While they only lasted a little more than a year, the legacy of the Salem Witch Trials in Massachusetts continues to resonate in the American consciousness. And although we hear the trials referenced quite often, what actually occurred during the paranoia and hysteria that led to the execution of 20 people?
In 1689, Salem Village in colonial Massachusetts saw an influx of refugees from New York and parts of Canada because of a war between New France and New England. The conflict was known as King William’s War. The refugees added fuel to a rivalry between wealthy people in Salem and those who still relied on agriculture for their livelihood. Salem Village’s minister, Reverand Samuel Parris, was widely disliked because of his rigidity and greed.
In January 1692, Parris’ 9-year-old daughter Elizabeth and 11-year-old niece Abigail Williams alarmed their friends and relatives by throwing fits, screaming, speaking gibberish, and twisted themselves into weird positions. A third girl named Ann Putnam had similar experiences.

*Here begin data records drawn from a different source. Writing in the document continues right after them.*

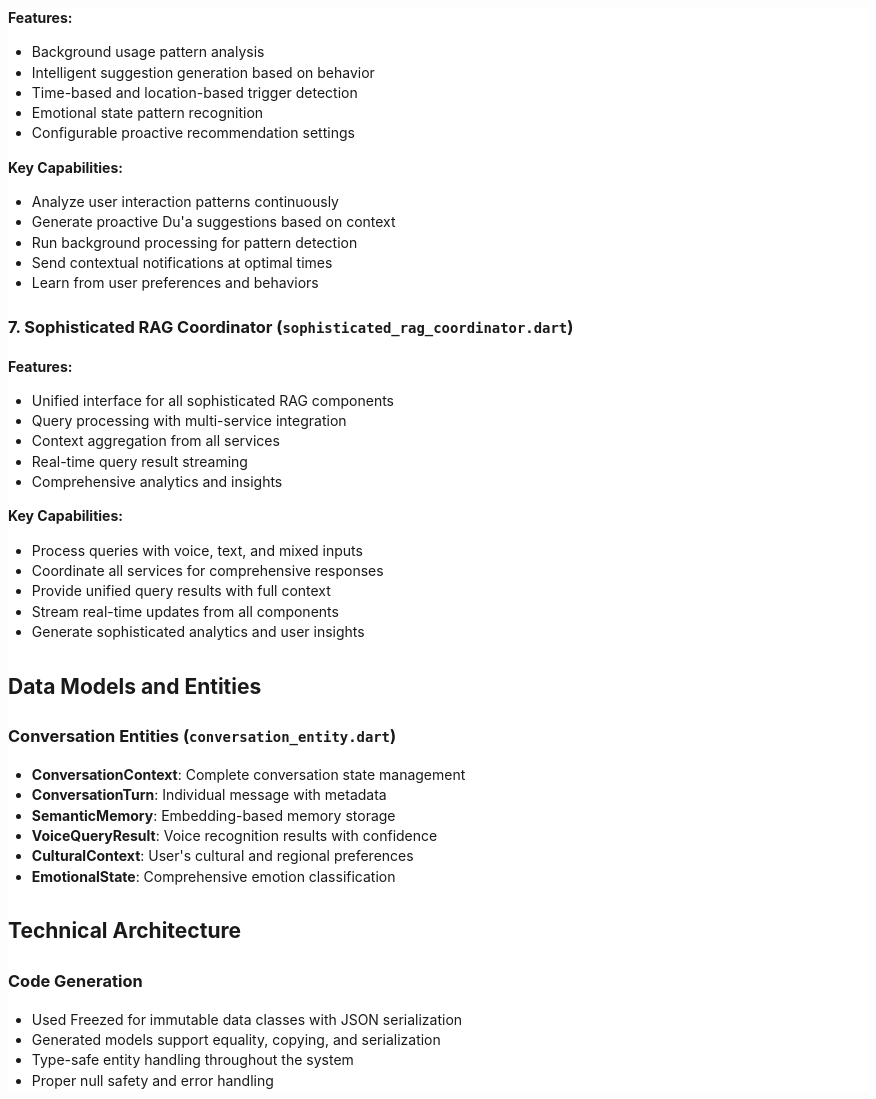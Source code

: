 **Features:**

- Background usage pattern analysis
- Intelligent suggestion generation based on behavior
- Time-based and location-based trigger detection
- Emotional state pattern recognition
- Configurable proactive recommendation settings

**Key Capabilities:**

- Analyze user interaction patterns continuously
- Generate proactive Du'a suggestions based on context
- Run background processing for pattern detection
- Send contextual notifications at optimal times
- Learn from user preferences and behaviors

### 7. Sophisticated RAG Coordinator (`sophisticated_rag_coordinator.dart`)

**Features:**

- Unified interface for all sophisticated RAG components
- Query processing with multi-service integration
- Context aggregation from all services
- Real-time query result streaming
- Comprehensive analytics and insights

**Key Capabilities:**

- Process queries with voice, text, and mixed inputs
- Coordinate all services for comprehensive responses
- Provide unified query results with full context
- Stream real-time updates from all components
- Generate sophisticated analytics and user insights

## Data Models and Entities

### Conversation Entities (`conversation_entity.dart`)

- **ConversationContext**: Complete conversation state management
- **ConversationTurn**: Individual message with metadata
- **SemanticMemory**: Embedding-based memory storage
- **VoiceQueryResult**: Voice recognition results with confidence
- **CulturalContext**: User's cultural and regional preferences
- **EmotionalState**: Comprehensive emotion classification

## Technical Architecture

### Code Generation

- Used Freezed for immutable data classes with JSON serialization
- Generated models support equality, copying, and serialization
- Type-safe entity handling throughout the system
- Proper null safety and error handling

A local doctor believed the girls’ calamities were supernatural. In late February, the three young girls were pressured into admitting the source of their madness: they said it was Tituba, the Parris’ slave from the Caribbean; Sarah Good, a homeless woman; and Sarah Osborne, a poor, elderly woman.
The three older women were brought before local magistrates. Good and Osborne denied any association with witchcraft, but the slave Tituba admitted she had been contacted by the Devil himself and was doing his work. Tituba also said there were other witches intent on destroying the Puritans. All three women were imprisoned.
After the women were put behind bars, rumors and paranoia gripped the town. People of all ages were accused of being witches. The first “witch” convicted and hanged on Gallows Hill was a woman named Bridget Bishop, even though she adamantly denied practicing witchcraft. As the summer of 1692 wore on, 18 more people were hanged for supposedly being witches and many more imprisoned.
Eventually, well-respected people in the area, including Massachusetts Governor William Phips, prohibited the arrest of accused witches. By May 1693, the Governor pardoned all people accused of witchcraft. The final toll of the hysteria: 20 people executed, several died in jail, and over 200 accused of practicing witchcraft.
It wasn’t until 1957, over 250 years after the trials, that the state of Massachusetts formally apologized for the events of 1692-93.